HOW TO COMPLETE THIS TASK -
Write out every record in full, exactly as written, please.

Dataset entries -
·····
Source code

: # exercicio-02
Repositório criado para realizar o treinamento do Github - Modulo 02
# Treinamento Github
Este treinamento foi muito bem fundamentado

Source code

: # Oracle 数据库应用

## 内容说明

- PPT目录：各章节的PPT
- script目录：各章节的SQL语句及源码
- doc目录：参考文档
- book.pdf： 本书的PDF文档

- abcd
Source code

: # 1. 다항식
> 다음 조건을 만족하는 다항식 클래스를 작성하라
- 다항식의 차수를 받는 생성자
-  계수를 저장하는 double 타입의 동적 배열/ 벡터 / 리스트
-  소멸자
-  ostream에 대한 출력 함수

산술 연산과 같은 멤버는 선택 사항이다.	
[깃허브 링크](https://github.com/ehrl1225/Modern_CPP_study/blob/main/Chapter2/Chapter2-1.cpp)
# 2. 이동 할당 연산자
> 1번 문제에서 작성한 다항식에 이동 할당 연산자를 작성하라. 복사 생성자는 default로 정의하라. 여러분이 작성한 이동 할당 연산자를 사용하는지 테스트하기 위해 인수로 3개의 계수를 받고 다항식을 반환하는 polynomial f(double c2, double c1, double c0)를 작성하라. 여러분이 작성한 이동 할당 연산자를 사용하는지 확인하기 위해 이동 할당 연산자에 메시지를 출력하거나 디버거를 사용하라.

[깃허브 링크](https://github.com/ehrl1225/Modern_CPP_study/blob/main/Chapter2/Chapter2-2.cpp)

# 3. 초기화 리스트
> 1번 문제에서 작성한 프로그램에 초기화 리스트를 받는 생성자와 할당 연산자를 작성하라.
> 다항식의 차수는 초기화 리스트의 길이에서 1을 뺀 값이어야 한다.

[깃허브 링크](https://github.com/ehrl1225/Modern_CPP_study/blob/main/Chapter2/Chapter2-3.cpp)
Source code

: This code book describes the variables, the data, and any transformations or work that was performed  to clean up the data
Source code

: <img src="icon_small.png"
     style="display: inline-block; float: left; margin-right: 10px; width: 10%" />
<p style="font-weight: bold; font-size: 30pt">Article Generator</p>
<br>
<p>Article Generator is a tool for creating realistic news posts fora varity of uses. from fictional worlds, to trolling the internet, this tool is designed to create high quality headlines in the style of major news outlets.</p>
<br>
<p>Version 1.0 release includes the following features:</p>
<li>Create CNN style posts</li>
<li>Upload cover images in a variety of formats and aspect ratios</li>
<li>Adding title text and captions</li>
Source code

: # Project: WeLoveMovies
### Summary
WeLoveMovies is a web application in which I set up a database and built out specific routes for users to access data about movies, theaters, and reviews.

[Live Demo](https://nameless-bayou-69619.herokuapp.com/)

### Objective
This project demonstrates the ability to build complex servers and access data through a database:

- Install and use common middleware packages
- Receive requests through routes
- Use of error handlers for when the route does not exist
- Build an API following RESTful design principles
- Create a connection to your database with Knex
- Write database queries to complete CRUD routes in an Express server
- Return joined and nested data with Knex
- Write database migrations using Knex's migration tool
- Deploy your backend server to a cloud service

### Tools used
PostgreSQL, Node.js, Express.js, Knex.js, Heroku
·····
ANSWER FOR THIS EXERCISE -
Source code

: # exercicio-02
Repositório criado para realizar o treinamento do Github - Modulo 02
# Treinamento Github
Este treinamento foi muito bem fundamentado

Source code

: # Oracle 数据库应用

## 内容说明

- PPT目录：各章节的PPT
- script目录：各章节的SQL语句及源码
- doc目录：参考文档
- book.pdf： 本书的PDF文档

- abcd
Source code

: # 1. 다항식
> 다음 조건을 만족하는 다항식 클래스를 작성하라
- 다항식의 차수를 받는 생성자
-  계수를 저장하는 double 타입의 동적 배열/ 벡터 / 리스트
-  소멸자
-  ostream에 대한 출력 함수

산술 연산과 같은 멤버는 선택 사항이다.	
[깃허브 링크](https://github.com/ehrl1225/Modern_CPP_study/blob/main/Chapter2/Chapter2-1.cpp)
# 2. 이동 할당 연산자
> 1번 문제에서 작성한 다항식에 이동 할당 연산자를 작성하라. 복사 생성자는 default로 정의하라. 여러분이 작성한 이동 할당 연산자를 사용하는지 테스트하기 위해 인수로 3개의 계수를 받고 다항식을 반환하는 polynomial f(double c2, double c1, double c0)를 작성하라. 여러분이 작성한 이동 할당 연산자를 사용하는지 확인하기 위해 이동 할당 연산자에 메시지를 출력하거나 디버거를 사용하라.

[깃허브 링크](https://github.com/ehrl1225/Modern_CPP_study/blob/main/Chapter2/Chapter2-2.cpp)

# 3. 초기화 리스트
> 1번 문제에서 작성한 프로그램에 초기화 리스트를 받는 생성자와 할당 연산자를 작성하라.
> 다항식의 차수는 초기화 리스트의 길이에서 1을 뺀 값이어야 한다.

[깃허브 링크](https://github.com/ehrl1225/Modern_CPP_study/blob/main/Chapter2/Chapter2-3.cpp)
Source code

: This code book describes the variables, the data, and any transformations or work that was performed  to clean up the data
Source code

: <img src="icon_small.png"
     style="display: inline-block; float: left; margin-right: 10px; width: 10%" />
<p style="font-weight: bold; font-size: 30pt">Article Generator</p>
<br>
<p>Article Generator is a tool for creating realistic news posts fora varity of uses. from fictional worlds, to trolling the internet, this tool is designed to create high quality headlines in the style of major news outlets.</p>
<br>
<p>Version 1.0 release includes the following features:</p>
<li>Create CNN style posts</li>
<li>Upload cover images in a variety of formats and aspect ratios</li>
<li>Adding title text and captions</li>
Source code

: # Project: WeLoveMovies
### Summary
WeLoveMovies is a web application in which I set up a database and built out specific routes for users to access data about movies, theaters, and reviews.

[Live Demo](https://nameless-bayou-69619.herokuapp.com/)

### Objective
This project demonstrates the ability to build complex servers and access data through a database:

- Install and use common middleware packages
- Receive requests through routes
- Use of error handlers for when the route does not exist
- Build an API following RESTful design principles
- Create a connection to your database with Knex
- Write database queries to complete CRUD routes in an Express server
- Return joined and nested data with Knex
- Write database migrations using Knex's migration tool
- Deploy your backend server to a cloud service

### Tools used
PostgreSQL, Node.js, Express.js, Knex.js, Heroku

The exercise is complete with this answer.